◆ Task details ◆
What lines in the records below mention "Mattia"? List them all.

◆ Working data ◆
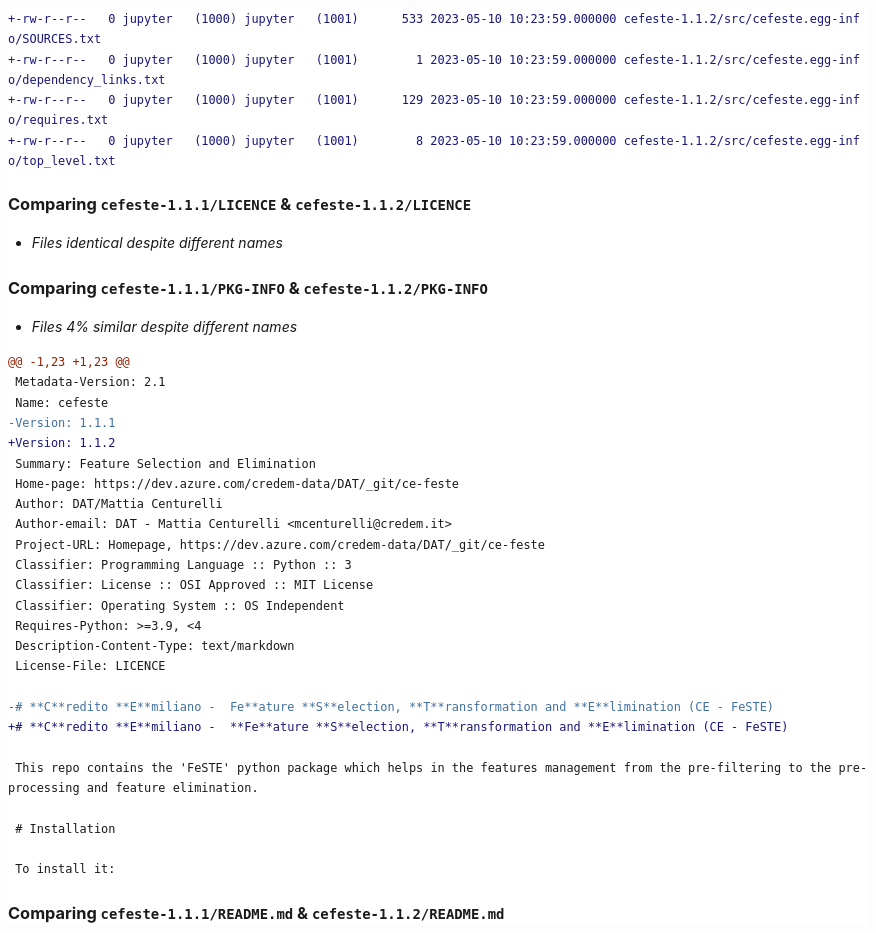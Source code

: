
 ```diff
+-rw-r--r--   0 jupyter   (1000) jupyter   (1001)      533 2023-05-10 10:23:59.000000 cefeste-1.1.2/src/cefeste.egg-info/SOURCES.txt
+-rw-r--r--   0 jupyter   (1000) jupyter   (1001)        1 2023-05-10 10:23:59.000000 cefeste-1.1.2/src/cefeste.egg-info/dependency_links.txt
+-rw-r--r--   0 jupyter   (1000) jupyter   (1001)      129 2023-05-10 10:23:59.000000 cefeste-1.1.2/src/cefeste.egg-info/requires.txt
+-rw-r--r--   0 jupyter   (1000) jupyter   (1001)        8 2023-05-10 10:23:59.000000 cefeste-1.1.2/src/cefeste.egg-info/top_level.txt
```

### Comparing `cefeste-1.1.1/LICENCE` & `cefeste-1.1.2/LICENCE`

 * *Files identical despite different names*

### Comparing `cefeste-1.1.1/PKG-INFO` & `cefeste-1.1.2/PKG-INFO`

 * *Files 4% similar despite different names*

```diff
@@ -1,23 +1,23 @@
 Metadata-Version: 2.1
 Name: cefeste
-Version: 1.1.1
+Version: 1.1.2
 Summary: Feature Selection and Elimination
 Home-page: https://dev.azure.com/credem-data/DAT/_git/ce-feste
 Author: DAT/Mattia Centurelli
 Author-email: DAT - Mattia Centurelli <mcenturelli@credem.it>
 Project-URL: Homepage, https://dev.azure.com/credem-data/DAT/_git/ce-feste
 Classifier: Programming Language :: Python :: 3
 Classifier: License :: OSI Approved :: MIT License
 Classifier: Operating System :: OS Independent
 Requires-Python: >=3.9, <4
 Description-Content-Type: text/markdown
 License-File: LICENCE
 
-# **C**redito **E**miliano -  Fe**ature **S**election, **T**ransformation and **E**limination (CE - FeSTE)
+# **C**redito **E**miliano -  **Fe**ature **S**election, **T**ransformation and **E**limination (CE - FeSTE)
 
 This repo contains the 'FeSTE' python package which helps in the features management from the pre-filtering to the pre-processing and feature elimination.
 
 # Installation
 
 To install it:
```

### Comparing `cefeste-1.1.1/README.md` & `cefeste-1.1.2/README.md`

◆ Solved exercise ◆
 Author: DAT/Mattia Centurelli
 Author-email: DAT - Mattia Centurelli <mcenturelli@credem.it>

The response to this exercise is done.